Sur les relations contractuelles alléguées au-delà du 2 janvier 2018 :

- Ayant reçu ses documents de fin de contrat le 2 janvier 2018, le contrat de travail de M. [W] n'a pas continué à recevoir exécution postérieurement à cette date, de sorte qu'il est mal fondé à solliciter un rappel de salaire au-delà de cette date.

Sur la demande de résiliation judiciaire et la période postérieure au 2 janvier 2018,

- le contrat de travail ayant été rompu le 2 janvier 2018, cette demande de résiliation judiciaire est devenue sans objet. En effet, la rupture est démontrée par la remise au salarié porté de ses documents de fin de contrat correspondant au terme de son CDD de portage couvrant la période comprise entre le 4 mai 2016 et le 2 janvier 2018.

- subsidiairement, les règles relatives au portage salarial font échec aux demandes du salarié notamment quant à la fourniture de travail et à l'absence de rémunération.

- en tout état de cause, les demandes financières sont excessives et M. [W] ne peut pas prétendre au paiement d'un préavis qu'il n'était pas en capacité d'exécuter. Il ne justifie, en outre, d'aucun préjudice ni de sa situation financière actuelle.

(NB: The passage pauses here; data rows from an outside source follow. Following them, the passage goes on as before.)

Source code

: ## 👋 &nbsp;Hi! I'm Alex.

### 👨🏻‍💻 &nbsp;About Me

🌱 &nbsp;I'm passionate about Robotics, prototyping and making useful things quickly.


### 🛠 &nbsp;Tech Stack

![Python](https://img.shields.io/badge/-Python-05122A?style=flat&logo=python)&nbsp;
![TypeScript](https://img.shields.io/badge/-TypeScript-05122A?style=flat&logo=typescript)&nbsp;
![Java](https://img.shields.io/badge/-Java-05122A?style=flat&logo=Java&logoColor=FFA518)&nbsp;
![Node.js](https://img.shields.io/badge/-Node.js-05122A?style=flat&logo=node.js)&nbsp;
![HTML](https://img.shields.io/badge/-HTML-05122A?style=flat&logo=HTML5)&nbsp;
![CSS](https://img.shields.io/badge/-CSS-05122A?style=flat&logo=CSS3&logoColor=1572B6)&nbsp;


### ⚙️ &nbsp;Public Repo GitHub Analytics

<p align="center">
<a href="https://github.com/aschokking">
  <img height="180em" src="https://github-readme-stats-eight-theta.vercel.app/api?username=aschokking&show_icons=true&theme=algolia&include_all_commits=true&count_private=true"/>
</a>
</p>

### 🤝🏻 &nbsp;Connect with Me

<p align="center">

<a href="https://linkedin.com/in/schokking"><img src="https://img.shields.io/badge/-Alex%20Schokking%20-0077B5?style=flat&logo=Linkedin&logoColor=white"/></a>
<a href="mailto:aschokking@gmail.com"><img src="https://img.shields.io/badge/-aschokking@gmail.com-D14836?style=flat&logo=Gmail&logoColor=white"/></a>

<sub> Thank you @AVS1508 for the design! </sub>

Sur le supposé défaut de loyauté,

- comme il a pu être démontré, cette demande n'est pas fondée dans son principe, et subsidiairement, elle ne l'est pas non plus en son quantum, couvrant les mêmes chefs de demande que les dommages et intérêts pour résiliation aux torts exclusifs de l'employeur.

La clôture a été prononcée par ordonnance du 16 février 2023.

Conformément aux dispositions de l'article 455 du code de procédure civile, pour un plus ample exposé des faits, prétentions et moyens des parties, il est renvoyé aux dernières conclusions susvisées.

MOTIFS DE LA DÉCISION :

M. [O] [W] a été engagé, par contrat du 30 avril 2015, dans le cadre d'un portage salarial par la société AMCF Portage, soit postérieurement à l'entrée en vigueur de l'ordonnance 2015-380 du 2 avril 2015.

Conformément aux dispositions de l'article L1254-1 du code du travail dans sa version applicable à l'espèce, le portage salarial désigne l'ensemble organisé constitué, d'une part, par la relation entre une entreprise dénommée «entreprise de portage salarial» effectuant une prestation bénéficiant à une entreprise cliente qui donne lieu à la conclusion d'un contrat commercial de prestation de portage salarial et, d'autre part, le contrat de travail conclu entre l'entreprise de portage salarial et un salarié désigné comme étant le "salarié porté", lequel est rémunéré par cette entreprise.

Sur la demande de requalification du CDD en CDI :

Il résulte de l'article L1254-7 du code du travail que le contrat de travail est conclu entre l'entreprise de portage salarial et le salarié porté pour une durée déterminée ou indéterminée.

Il doit, conformément aux dispositions de l'article L1254-14 du code du travail, être établi par écrit.

En l'espèce, il résulte des pièces produites que M. [O] [W] a été embauché, avec effet au 4 mai 2015 au poste de Formateur/Gestion de projets, par la société AMCF Portage dans le cadre d'un contrat de portage à temps partiel pour une durée déterminée allant jusqu'au 31 décembre 2016.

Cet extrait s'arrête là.